Yargıtay Kararı 16. Hukuk Dairesi 2014/3261 E. 2014/2039 K. 04.03.2014 T.

YARGITAY KARARI
DAİRE : 16. Hukuk Dairesi
ESAS NO : 2014/3261
KARAR NO : 2014/2039
KARAR TARİHİ : 04.03.2014

MAHKEMESİ :SULH HUKUK MAHKEMESİ
KANUN YOLU : TEMYİZ

Taraflar arasında görülen dava sonucunda verilen hükmün Yargıtay’ca incelenmesi istenilmekle; temyiz isteğinin süresinde olduğu anlaşıldı, inceleme raporu ve dosyadaki belgeler okundu, GEREĞİ GÖRÜŞÜLDÜ:
Davacı Hazine vekili; …l Köyü 957 (127) nolu kök kadastro parselinin, davalı … Belediyesinin 38 nolu düzenleme bölgesinde yaptığı imar uygulaması ile imar planında park alanında kalan 4959 ada 1 sayılı imar parseline gittiğini ve bu düzenleme sonucu 957 sayılı parsel sınırları içerisinde de 4851 ada 1 sayılı imar parselinin meydana getirildiğini; ancak, park alanına ayrılan yerlerin Düzenleme Ortaklık Paylarından karşılanması gerektiğini, 4959 ada 1 sayılı parselin tescilinin 3194 sayılı Yasa’nın 18. maddesine aykırı olduğunu ileri sürerek; 4851 ada 1 sayılı imar parselinin 957 sayılı kök parsele isabet eden kısmının tapusunun iptali ile Hazine adına tescil, olmadığı takdirde tazminat istemiyle dava açmıştır.
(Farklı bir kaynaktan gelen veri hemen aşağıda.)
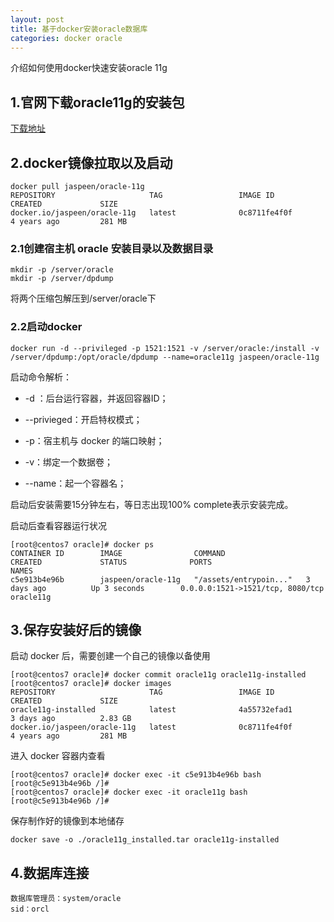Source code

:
 ```yaml
---
layout: post
title: 基于docker安装oracle数据库
categories: docker oracle
---
```


介绍如何使用docker快速安装oracle 11g

## 1.官网下载oracle11g的安装包

[下载地址](https://www.linuxidc.com/Linux/2012-04/59064.htm)

## 2.docker镜像拉取以及启动

	docker pull jaspeen/oracle-11g
    REPOSITORY                     TAG                 IMAGE ID            CREATED             SIZE
    docker.io/jaspeen/oracle-11g   latest              0c8711fe4f0f        4 years ago         281 MB

### 2.1创建宿主机 oracle 安装目录以及数据目录

    mkdir -p /server/oracle
    mkdir -p /server/dpdump

将两个压缩包解压到/server/oracle下

### 2.2启动docker

    docker run -d --privileged -p 1521:1521 -v /server/oracle:/install -v /server/dpdump:/opt/oracle/dpdump --name=oracle11g jaspeen/oracle-11g

启动命令解析：

- -d ：后台运行容器，并返回容器ID；

- --privieged：开启特权模式；

- -p：宿主机与 docker 的端口映射；

- -v：绑定一个数据卷；

- --name：起一个容器名；

启动后安装需要15分钟左右，等日志出现100% complete表示安装完成。

启动后查看容器运行状况

    [root@centos7 oracle]# docker ps 
    CONTAINER ID        IMAGE                COMMAND                  CREATED             STATUS              PORTS                              NAMES
    c5e913b4e96b        jaspeen/oracle-11g   "/assets/entrypoin..."   3 days ago          Up 3 seconds        0.0.0.0:1521->1521/tcp, 8080/tcp   oracle11g

## 3.保存安装好后的镜像

启动 docker 后，需要创建一个自己的镜像以备使用

    [root@centos7 oracle]# docker commit oracle11g oracle11g-installed
    [root@centos7 oracle]# docker images
    REPOSITORY                     TAG                 IMAGE ID            CREATED             SIZE
    oracle11g-installed            latest              4a55732efad1        3 days ago          2.83 GB
    docker.io/jaspeen/oracle-11g   latest              0c8711fe4f0f        4 years ago         281 MB

进入 docker 容器内查看

    [root@centos7 oracle]# docker exec -it c5e913b4e96b bash
    [root@c5e913b4e96b /]# 
    [root@centos7 oracle]# docker exec -it oracle11g bash
    [root@c5e913b4e96b /]# 

保存制作好的镜像到本地储存

    docker save -o ./oracle11g_installed.tar oracle11g-installed

## 4.数据库连接
    数据库管理员：system/oracle
    sid：orcl


<div id="gitalk-container-docker-oracle-install"></div>

<script>
  $(document).ready(function() {
    window.initDockerOracleInstallComment();
  })
</script>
Mahkemece yapılan yargılama sonunda “davalı … hakkında açılan dava yönünden karar verilmesine yer olmadığına, davalılar …, … Büyükşehir Belediyesi ve … Belediyesi hakkında açılan davanın reddine” karar verilmiş; hüküm, davacı Hazine vekili tarafından temyiz edilmiştir.
Dava, imar uygulamasının idari yargı yerinde iptali sebebiyle kadastral mülkiyet durumunun ihyası, mümkün olmadığı takdirde tazminat isteğine ilişkin olup, mahkemece, … tarafından yapılan 38 nolu imar düzenlemesinin idari yargı yerinde iptal edilmediği ve halen geçerliliğini koruduğu, anılan imar düzenlemesi ile ilgili idari yargıda dava açılarak işlem iptal ettirilmedikçe eldeki davanın dinlenme olanağından söz edilemeyeceği belirlenerek işin esası bakımından yazılı olduğu üzere hüküm kurulmuş olmasında bir isabetsizlik yoktur. Ne var ki, çekişme konusu bölümün yargılama sırasında yeni kurulan … Belediyesi sınırları içerisine dahil edilerek … ile ilgisinin kalmadığı, ancak anılan Belediyenin yapmış olduğu işlemlerden halefiyet ilkesi gereği … Belediyesi’nin sorumlu olduğu gözetilerek, hakkında hüküm kurulmasına yer olmadığına karar verilen … yararına avukatlık ücretine hükmedilmiş olması doğru değildir. Ancak anılan bu husus yargılamanın yeniden yapılmasını gerekli kılmadığından; hükmün 7. bendinin tamamının hükümden çıkarılmasına ve hükmün bu şekliyle DÜZELTİLEREK ONANMASINA, 04.03.2014  tarihinde oybirliğiyle karar verildi.